##### Recorded information #####

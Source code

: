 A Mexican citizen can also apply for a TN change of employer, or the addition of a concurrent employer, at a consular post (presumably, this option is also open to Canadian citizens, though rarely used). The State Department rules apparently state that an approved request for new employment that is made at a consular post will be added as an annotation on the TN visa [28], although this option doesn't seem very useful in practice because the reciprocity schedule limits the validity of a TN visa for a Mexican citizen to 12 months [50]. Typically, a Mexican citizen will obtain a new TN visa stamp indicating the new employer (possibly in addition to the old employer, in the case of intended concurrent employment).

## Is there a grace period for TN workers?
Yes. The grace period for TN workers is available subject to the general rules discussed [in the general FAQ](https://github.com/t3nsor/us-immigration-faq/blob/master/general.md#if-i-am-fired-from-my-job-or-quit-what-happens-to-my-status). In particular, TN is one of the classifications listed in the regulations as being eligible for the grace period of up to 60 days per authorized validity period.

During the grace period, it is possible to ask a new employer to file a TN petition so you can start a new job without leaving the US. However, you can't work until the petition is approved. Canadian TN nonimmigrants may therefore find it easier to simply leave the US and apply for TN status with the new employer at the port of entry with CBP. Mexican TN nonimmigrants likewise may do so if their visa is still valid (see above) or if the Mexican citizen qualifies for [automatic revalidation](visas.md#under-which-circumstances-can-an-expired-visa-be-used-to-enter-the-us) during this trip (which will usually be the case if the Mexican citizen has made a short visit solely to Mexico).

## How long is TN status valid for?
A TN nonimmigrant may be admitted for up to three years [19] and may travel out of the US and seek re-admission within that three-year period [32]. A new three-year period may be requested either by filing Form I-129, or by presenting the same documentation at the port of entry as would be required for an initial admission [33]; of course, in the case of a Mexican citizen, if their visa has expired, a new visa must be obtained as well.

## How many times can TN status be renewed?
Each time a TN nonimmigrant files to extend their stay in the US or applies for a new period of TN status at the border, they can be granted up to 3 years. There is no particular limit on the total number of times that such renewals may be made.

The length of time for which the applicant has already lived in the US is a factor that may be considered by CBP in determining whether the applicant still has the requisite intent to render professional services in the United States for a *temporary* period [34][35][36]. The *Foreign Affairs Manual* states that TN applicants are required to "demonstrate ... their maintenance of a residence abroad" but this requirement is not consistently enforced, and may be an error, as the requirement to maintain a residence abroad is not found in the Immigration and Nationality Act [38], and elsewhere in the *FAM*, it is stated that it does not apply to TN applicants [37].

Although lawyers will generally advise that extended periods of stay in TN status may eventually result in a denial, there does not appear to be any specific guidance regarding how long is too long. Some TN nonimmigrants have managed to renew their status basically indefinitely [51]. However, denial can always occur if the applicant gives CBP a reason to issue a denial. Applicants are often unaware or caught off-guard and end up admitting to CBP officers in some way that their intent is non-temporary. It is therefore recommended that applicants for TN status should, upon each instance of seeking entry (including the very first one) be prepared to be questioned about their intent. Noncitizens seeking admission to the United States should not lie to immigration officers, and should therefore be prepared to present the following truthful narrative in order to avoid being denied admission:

#####

_Exercise details_: Scan the listing above, and wherever a line holds the word "times", copy it.

_Task output_:
## How many times can TN status be renewed?
Each time a TN nonimmigrant files to extend their stay in the US or applies for a new period of TN status at the border, they can be granted up to 3 years. There is no particular limit on the total number of times that such renewals may be made.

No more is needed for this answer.